First Expedition Secretary Acting judge referee
- In office 24 October 1798 – 8 February 1802
- Monarchs: Gustav III; Gustav IV Adolf;

Judge referee
- In office 8 February 1802 – 23 January 1836
- Monarchs: Gustav III; Gustav IV Adolf; Charles XIII; Charles XIV John;

Personal details
- Born: 24 May 1768
- Died: 20 October 1841 (aged 73)
- Relatives: Gustaf Reinhold Boije (cousin)
- Awards: Commander of the Order of Vasa

= Johan Ludvig Boye =

Swedish Politician and Royalist

Johan Ludvig Boye, formally spelt Boije (Johan Ludvig Johansson Boije af Gennäs; 24 May 1768 – 20 October 1841), was a Swedish baron, jurist, and a member of the Riksdag of the Estates, as well as a well-known antisemite.

== Biography ==
Boye was born on 24 May, 1768 in Östergötland County as the son of baron Johan Gustaf Boije.

In 1785, Boye became an apprentice at the Göta Court of Appeal, then later in 1798, he became First Expedition Secretary (the Deputy State Secretary), and in 1802 he became the judge referee. During the Riksdag of 1789, he was a firm member of the Royalist faction that were in support of the royal dictatorship set in place by king Gustav III and his bloodless revoloution.

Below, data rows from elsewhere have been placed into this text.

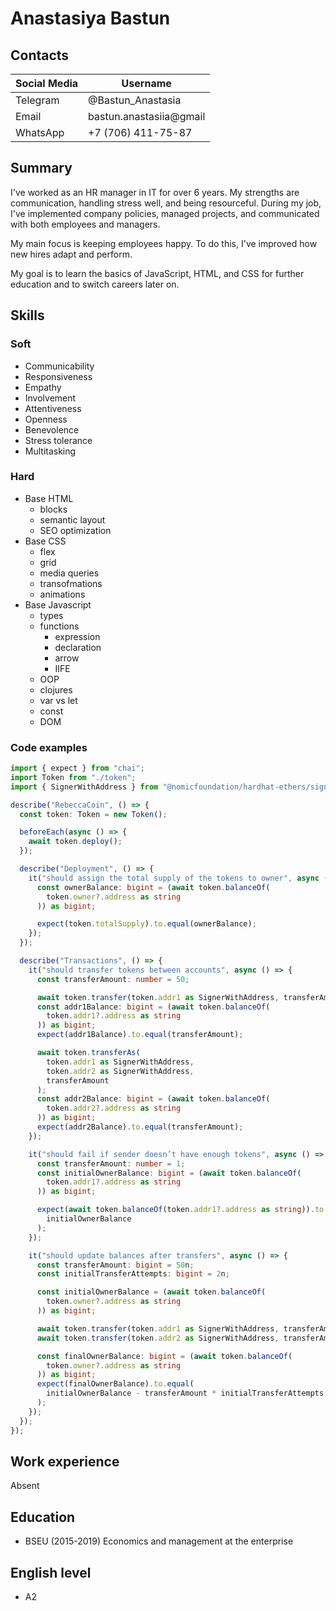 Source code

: # Anastasiya Bastun

## Contacts 

| Social Media | Username                |
|--------------|-------------------------|
| Telegram     | @Bastun_Anastasia       |
| Email        | bastun.anastasiia@gmail |
| WhatsApp     | +7 (706) 411-75-87      |

## Summary

I've worked as an HR manager in IT for over 6 years. My strengths are communication, handling stress well, and being resourceful. During my job, I've implemented company policies, managed projects, and communicated with both employees and managers.

My main focus is keeping employees happy. To do this, I've improved how new hires adapt and perform.

My goal is to learn the basics of JavaScript, HTML, and CSS for further education and to switch careers later on.

## Skills

### Soft

- Communicability
- Responsiveness
- Empathy
- Involvement
- Attentiveness 
- Openness 
- Benevolence
- Stress tolerance
- Multitasking

### Hard

- Base HTML
    - blocks
    - semantic layout
    - SEO optimization
- Base CSS
    - flex
    - grid
    - media queries
    - transofmations
    - animations
- Base Javascript
    - types
    - functions
        - expression
        - declaration
        - arrow
        - IIFE
    - OOP
    - clojures
    - var vs let
    - const
    - DOM

### Code examples

```typescript
import { expect } from "chai";
import Token from "./token";
import { SignerWithAddress } from "@nomicfoundation/hardhat-ethers/signers";

describe("RebeccaCoin", () => {
  const token: Token = new Token();

  beforeEach(async () => {
    await token.deploy();
  });

  describe("Deployment", () => {
    it("should assign the total supply of the tokens to owner", async () => {
      const ownerBalance: bigint = (await token.balanceOf(
        token.owner?.address as string
      )) as bigint;

      expect(token.totalSupply).to.equal(ownerBalance);
    });
  });

  describe("Transactions", () => {
    it("should transfer tokens between accounts", async () => {
      const transferAmount: number = 50;

      await token.transfer(token.addr1 as SignerWithAddress, transferAmount);
      const addr1Balance: bigint = (await token.balanceOf(
        token.addr1?.address as string
      )) as bigint;
      expect(addr1Balance).to.equal(transferAmount);

      await token.transferAs(
        token.addr1 as SignerWithAddress,
        token.addr2 as SignerWithAddress,
        transferAmount
      );
      const addr2Balance: bigint = (await token.balanceOf(
        token.addr2?.address as string
      )) as bigint;
      expect(addr2Balance).to.equal(transferAmount);
    });

    it("should fail if sender doesn’t have enough tokens", async () => {
      const transferAmount: number = 1;
      const initialOwnerBalance: bigint = (await token.balanceOf(
        token.addr1?.address as string
      )) as bigint;

      expect(await token.balanceOf(token.addr1?.address as string)).to.equal(
        initialOwnerBalance
      );
    });

    it("should update balances after transfers", async () => {
      const transferAmount: bigint = 50n;
      const initialTransferAttempts: bigint = 2n;

      const initialOwnerBalance = (await token.balanceOf(
        token.owner?.address as string
      )) as bigint;

      await token.transfer(token.addr1 as SignerWithAddress, transferAmount);
      await token.transfer(token.addr2 as SignerWithAddress, transferAmount);

      const finalOwnerBalance: bigint = (await token.balanceOf(
        token.owner?.address as string
      )) as bigint;
      expect(finalOwnerBalance).to.equal(
        initialOwnerBalance - transferAmount * initialTransferAttempts
      );
    });
  });
});
```

## Work experience

Absent

## Education

- BSEU (2015-2019) Economics and management at the enterprise

## English level

- A2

At the Riksdag of 1815, Boye, a firm antisemite, stood behind the proposition of a bill that would restrict the rights of the Jews. He, together with the burgher member of the Riksdag, herr Stabeck, proposed that the Jews who did not want to be part of a new regulation should be banished from the realm and that a third of their property should be confiscated by the state.

Boye then appeared at the Riksdags as one of the government's most loyal and vocal supporters. His wit in debate and his resourcefulness in reply made him quite the noted personality in the Royalist and Conservative ranks. Among other things, he strongly opposed the law committee's reform-friendly proposals and was appointed by the government after the Riksdag of 1834–35 to the so-called "tableau committee", that were to review the new bill in comparison to the laws already in place.

When King Charles XIV John – against the unanimous disapproval of the State Council - in 1841 appointed him to the Law Preparation Board (Lagberedningen) requested by the Riksdag, at first the members of the old law committee (Richert and Staaff) refused to be part of it, as well as all those they appointed at the same time as him, and it proved impossible to get the Law Preparation Board in full until he died, on 20 October, 1841, in Jönköping County.